We are using delta (.io) for our data lake. Every X hours we want to upsert all record that are new/changed.
Our initial code looks like this:
from delta.tables import *
for table in output_tables.keys():
update_condition = "old." + output_table_unique_keys[table] + " = new." + output_table_unique_keys[table]
new_df = output_tables[table].drop_duplicates([output_table_unique_keys[table]])
old_df = DeltaTable.forPath(spark, des_file_path + table)
old_df.alias("old").merge(new_df.alias("new"), update_condition) \
.whenMatchedUpdateAll()\
.whenNotMatchedInsertAll() \
.execute()
Currently the update_condition
is old.unique_key = new.unique_key
but we come across some errors. We are prone to the ConcurrentAppendException
, see https://docs.databricks.com/delta/concurrency-control.html.
The example shows us this code as a solution
// Target 'deltaTable' is partitioned by date and country
deltaTable.as("t").merge(
source.as("s"),
"s.user_id = t.user_id AND s.date = t.date AND s.country = t.country")

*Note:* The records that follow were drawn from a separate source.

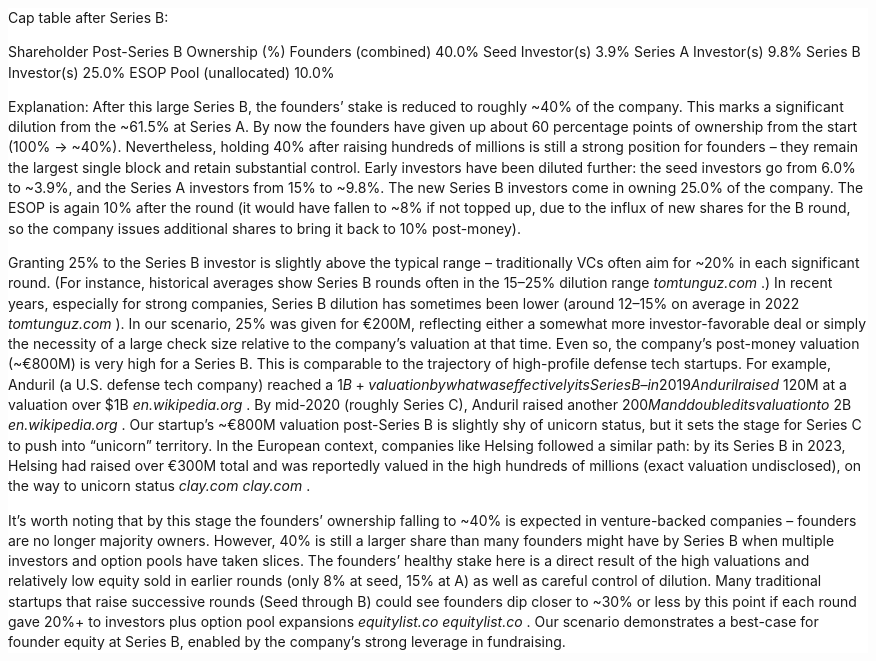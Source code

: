 Cap table after Series B:

Shareholder Post-Series B Ownership (%)
Founders (combined) 40.0%
Seed Investor(s) 3.9%
Series A Investor(s) 9.8%
Series B Investor(s) 25.0%
ESOP Pool (unallocated) 10.0%

Explanation: After this large Series B, the founders’ stake is reduced to roughly ~40% of the company. This marks a significant dilution from the ~61.5% at Series A. By now the founders have given up about 60 percentage points of ownership from the start (100% → ~40%). Nevertheless, holding 40% after raising hundreds of millions is still a strong position for founders – they remain the largest single block and retain substantial control. Early investors have been diluted further: the seed investors go from 6.0% to ~3.9%, and the Series A investors from 15% to ~9.8%. The new Series B investors come in owning 25.0% of the company. The ESOP is again 10% after the round (it would have fallen to ~8% if not topped up, due to the influx of new shares for the B round, so the company issues additional shares to bring it back to 10% post-money).

Granting 25% to the Series B investor is slightly above the typical range – traditionally VCs often aim for ~20% in each significant round. (For instance, historical averages show Series B rounds often in the 15–25% dilution range
_tomtunguz.com_
.) In recent years, especially for strong companies, Series B dilution has sometimes been lower (around 12–15% on average in 2022
_tomtunguz.com_
). In our scenario, 25% was given for €200M, reflecting either a somewhat more investor-favorable deal or simply the necessity of a large check size relative to the company’s valuation at that time. Even so, the company’s post-money valuation (~€800M) is very high for a Series B. This is comparable to the trajectory of high-profile defense tech startups. For example, Anduril (a U.S. defense tech company) reached a $1B+ valuation by what was effectively its Series B – in 2019 Anduril raised ~$120M at a valuation over $1B
_en.wikipedia.org_
. By mid-2020 (roughly Series C), Anduril raised another $200M and doubled its valuation to ~$2B
_en.wikipedia.org_
. Our startup’s ~€800M valuation post-Series B is slightly shy of unicorn status, but it sets the stage for Series C to push into “unicorn” territory. In the European context, companies like Helsing followed a similar path: by its Series B in 2023, Helsing had raised over €300M total and was reportedly valued in the high hundreds of millions (exact valuation undisclosed), on the way to unicorn status
_clay.com_
_clay.com_
.

It’s worth noting that by this stage the founders’ ownership falling to ~40% is expected in venture-backed companies – founders are no longer majority owners. However, 40% is still a larger share than many founders might have by Series B when multiple investors and option pools have taken slices. The founders’ healthy stake here is a direct result of the high valuations and relatively low equity sold in earlier rounds (only 8% at seed, 15% at A) as well as careful control of dilution. Many traditional startups that raise successive rounds (Seed through B) could see founders dip closer to ~30% or less by this point if each round gave 20%+ to investors plus option pool expansions
_equitylist.co_
_equitylist.co_
. Our scenario demonstrates a best-case for founder equity at Series B, enabled by the company’s strong leverage in fundraising.

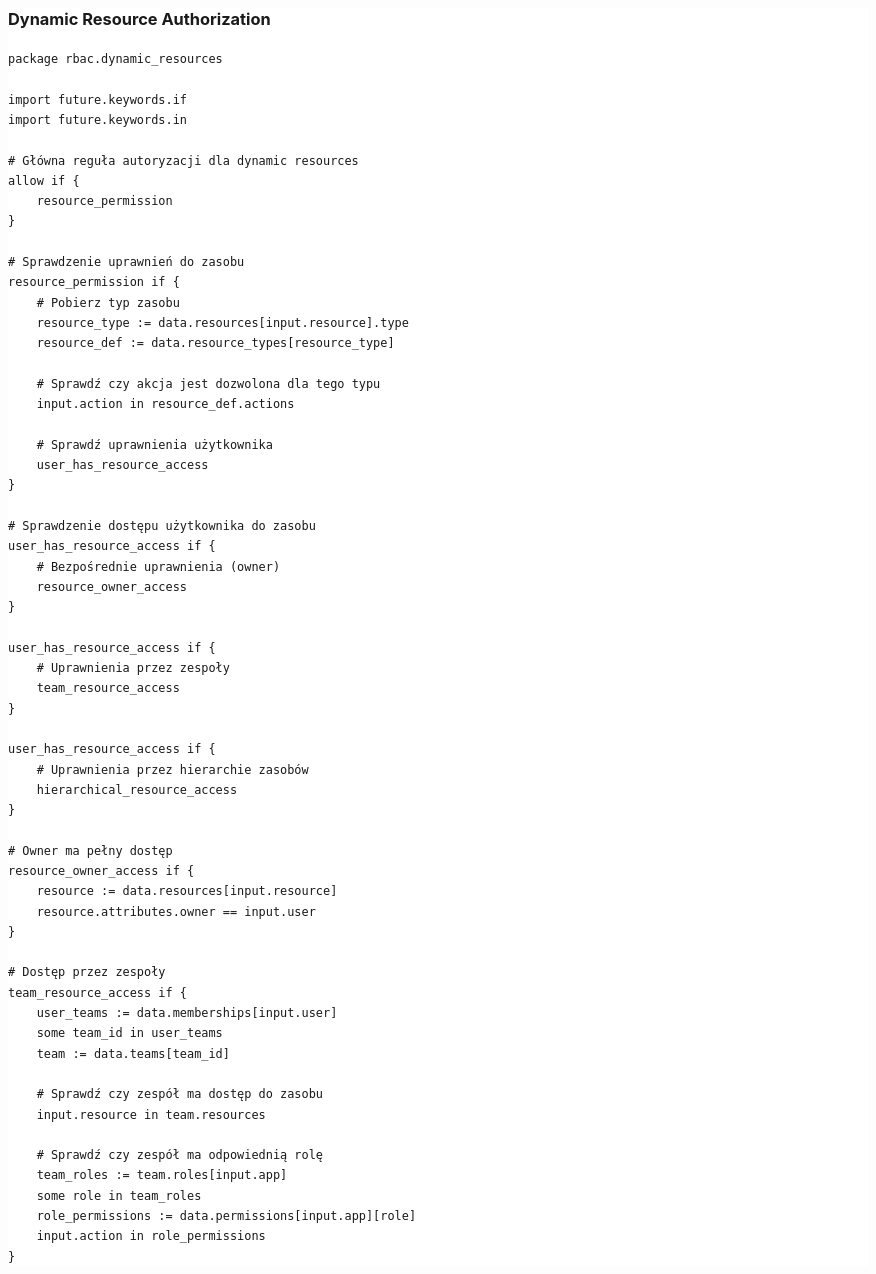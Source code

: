 ### Dynamic Resource Authorization

```rego
package rbac.dynamic_resources

import future.keywords.if
import future.keywords.in

# Główna reguła autoryzacji dla dynamic resources
allow if {
    resource_permission
}

# Sprawdzenie uprawnień do zasobu
resource_permission if {
    # Pobierz typ zasobu
    resource_type := data.resources[input.resource].type
    resource_def := data.resource_types[resource_type]
    
    # Sprawdź czy akcja jest dozwolona dla tego typu
    input.action in resource_def.actions
    
    # Sprawdź uprawnienia użytkownika
    user_has_resource_access
}

# Sprawdzenie dostępu użytkownika do zasobu
user_has_resource_access if {
    # Bezpośrednie uprawnienia (owner)
    resource_owner_access
}

user_has_resource_access if {
    # Uprawnienia przez zespoły
    team_resource_access
}

user_has_resource_access if {
    # Uprawnienia przez hierarchie zasobów
    hierarchical_resource_access
}

# Owner ma pełny dostęp
resource_owner_access if {
    resource := data.resources[input.resource]
    resource.attributes.owner == input.user
}

# Dostęp przez zespoły
team_resource_access if {
    user_teams := data.memberships[input.user]
    some team_id in user_teams
    team := data.teams[team_id]
    
    # Sprawdź czy zespół ma dostęp do zasobu
    input.resource in team.resources
    
    # Sprawdź czy zespół ma odpowiednią rolę
    team_roles := team.roles[input.app]
    some role in team_roles
    role_permissions := data.permissions[input.app][role]
    input.action in role_permissions
}
```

.whenMatched().updateAll()
.whenNotMatched().insertAll()
.execute()
So in order to implement the solution for this we need to make our update_condition
more explicit. We want to do this by adding the following statement (our partitions).
old.unique_key = new.unique_key AND new.Division = <Division> AND new.company = <company>
Just like in the scala code in the example (from the link) we have our value of our new statement in <>
. How does this work in Python? How can I dynamically replace that value with the value of each corresponding row?